Le général Amara Camara a justifié cette série de révocations par des manquements graves au Code minier, soulignant la volonté du chef de l’État d’assainir en profondeur un secteur jugé opaque.« Les mines étaient devenues en Guinée quelque chose de très bien connu pour le Guinéen, mais on ne savait pas clairement quel était l’état de notre cadastre. Un travail de toilettage a été effectué depuis quelque temps, et ce sont ces résultats-là que vous commencez à voir », a déclaré le ministre.
Il a rappelé que deux premiers permis, ceux de Kébo et Guiter, avaient été retirés pour non-respect du Code minier. Une décision symbolique, car ces permis avaient été accordés par le CNRD (Comité national du rassemblement pour le développement) sous l’ère du général Mamadi Doumbouya.« Pour donner l’exemple, le président a commencé par retirer les deux premiers permis qu’il avait lui-même attribués. Ensuite, le travail d’assainissement a continué, touchant 51 permis d’exploitation industrielle et semi-industrielle », a-t-il précisé.
Le gouvernement ne compte pas s’arrêter là. Selon le général Camara, une centaine de permis de recherche ont également été annulés, et près de 90 autres sont en voie d’être retirés pour être placés dans ce qu’il a appelé la “réserve stratégique de l’État”.« C’est pour permettre à l’État de voir plus clair dans ce qui se passe dans la Guinée profonde, surtout dans nos terres, car ce sont nos richesses. Il faut que les richesses qui appartiennent à la Guinée profitent à tous les Guinéens », a-t-il affirmé.« En les mettant dans la réserve stratégique de l’État, un travail sera fait pour que ces permis soient attribués aux meilleurs investisseurs, et que, conformément au Code minier, tous les projets soient développés dans l’intérêt de la Guinée et des Guinéens. »
Interrogé sur les conséquences sociales de ces décisions, notamment la perte d’emplois dans les zones minières, le ministre s’est voulu rassurant, bien que prudent sur les détails.« Nous sommes pleinement conscients que le retrait de ces permis entraîne la suppression de nombreux emplois, ce qui affecte directement des familles.
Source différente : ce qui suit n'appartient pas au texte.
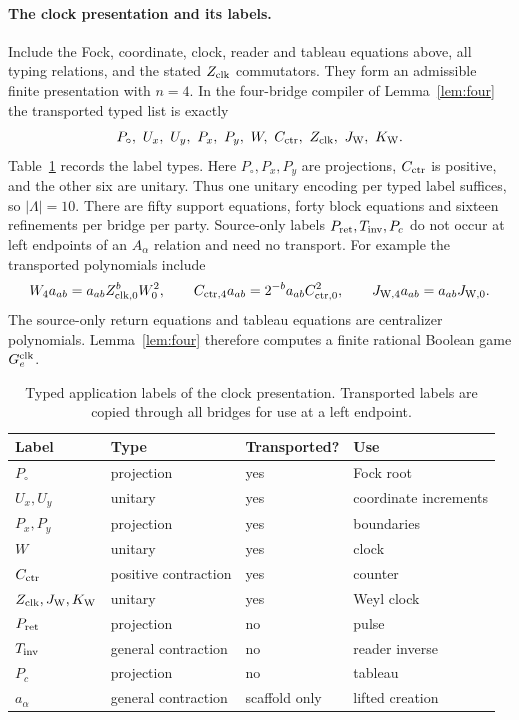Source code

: \paragraph{The clock presentation and its labels.}
Include the Fock, coordinate, clock, reader and tableau equations above, all typing relations, and the stated $Z_{\rm clk}$ commutators. They form an admissible finite presentation with $n=4$. In the four-bridge compiler of Lemma~\ref{lem:four} the transported typed list is exactly
\begin{equation}\label{eq:labelset}
 P_{\circ},\ U_x,\ U_y,\ P_x,\ P_y,\ W,\ C_{\rm ctr},\ Z_{\rm clk},\ J_{\rm W},\ K_{\rm W}.
\end{equation}
Table~\ref{tab:labels} records the label types. Here $P_{\circ},P_x,P_y$ are projections, $C_{\rm ctr}$ is positive, and the other six are unitary. Thus one unitary encoding per typed label suffices, so $|\Lambda|=10$. There are fifty support equations, forty block equations and sixteen refinements per bridge per party. Source-only labels $P_{\rm ret},T_{\rm inv},P_c$ do not occur at left endpoints of an $A_\alpha$ relation and need no transport. For example the transported polynomials include
\[
 W_4a_{ab}=a_{ab}Z_{{\rm clk},0}^bW_0^2,\qquad
 C_{{\rm ctr},4}a_{ab}=2^{-b}a_{ab}C_{{\rm ctr},0}^2,\qquad
 J_{{\rm W},4}a_{ab}=a_{ab}J_{{\rm W},0}.
\]
The source-only return equations and tableau equations are centralizer polynomials. Lemma~\ref{lem:four} therefore computes a finite rational Boolean game $\Gclk_e$.

\begin{table}[ht]
\centering\small
\begin{tabular}{@{}llll@{}}
\toprule Label & Type & Transported? & Use\\\midrule
$P_{\circ}$ & projection & yes & Fock root\\
$U_x,U_y$ & unitary & yes & coordinate increments\\
$P_x,P_y$ & projection & yes & boundaries\\
$W$ & unitary & yes & clock\\
$C_{\rm ctr}$ & positive contraction & yes & counter\\
$Z_{\rm clk},J_{\rm W},K_{\rm W}$ & unitary & yes & Weyl clock\\
$P_{\rm ret}$ & projection & no & pulse\\
$T_{\rm inv}$ & general contraction & no & reader inverse\\
$P_c$ & projection & no & tableau\\
$a_\alpha$ & general contraction & scaffold only & lifted creation\\
\bottomrule
\end{tabular}
\caption{Typed application labels of the clock presentation. Transported labels are copied through all bridges for use at a left endpoint.}\label{tab:labels}
\end{table}

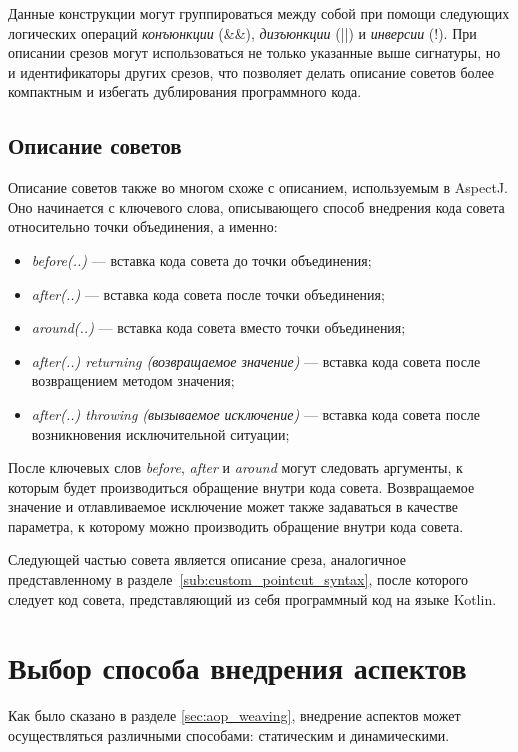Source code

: Данные конструкции могут группироваться между собой при помощи следующих
логических операций \textit{конъюнкции} (\&\&),  \textit{дизъюнкции} (||)  и
\textit{инверсии} (!).
При описании срезов могут использоваться не только указанные выше сигнатуры, но
и идентификаторы других срезов, что позволяет делать описание советов более
компактным и избегать дублирования программного кода.
\subsection{Описание советов}
\label{sub:custom_advice_syntax}
Описание советов также во многом схоже с описанием, используемым в AspectJ.
Оно начинается с ключевого слова, описывающего способ внедрения
кода совета относительно точки объединения, а именно:
\begin{itemize}
	\item \textit{before(..)} --- вставка кода совета до точки объединения;
	\item \textit{after(..)} --- вставка кода совета после точки объединения;
	\item \textit{around(..)} --- вставка кода совета вместо точки объединения;
	\item \textit{after(..) returning (возвращаемое значение)} --- вставка кода совета после возвращением методом значения;
	\item \textit{after(..) throwing (вызываемое исключение)} --- вставка кода совета после возникновения исключительной ситуации;
\end{itemize}
После ключевых слов \textit{before}, \textit{after} и \textit{around} могут следовать аргументы, к которым будет производиться обращение внутри кода совета.
Возвращаемое значение и отлавливаемое исключение может также задаваться в качестве параметра, к которому можно производить обращение внутри кода совета.

Следующей частью совета является описание среза, аналогичное представленному в
разделе~\ref{sub:custom_pointcut_syntax}, после которого следует код совета,
представляющий из себя программный код на языке Kotlin.
\section{Выбор способа внедрения аспектов}
\label{sec:advice_weaving_choice}
Как было сказано в разделе \ref{sec:aop_weaving}, внедрение аспектов может осуществляться различными способами: статическим и динамическими.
Cependant, des mécanismes sont en train d’être mis en place afin de réorienter les personnes concernées », a déclaré le général Camara.« À ce stade, il est prématuré d’en dévoiler les détails, mais soyez assurés que des mesures concrètes seront prises. »
Cette opération, présentée comme une mesure « courageuse », marque un tournant dans la gestion des ressources naturelles en Guinée. Elle vise à renforcer la transparence, améliorer la gouvernance minière, et attirer des investissements responsables.
Reste à voir comment le secteur privé et les partenaires internationaux réagiront à ce changement de cap, qui s’inscrit dans la volonté affichée du régime de rompre avec les pratiques opaques du passé.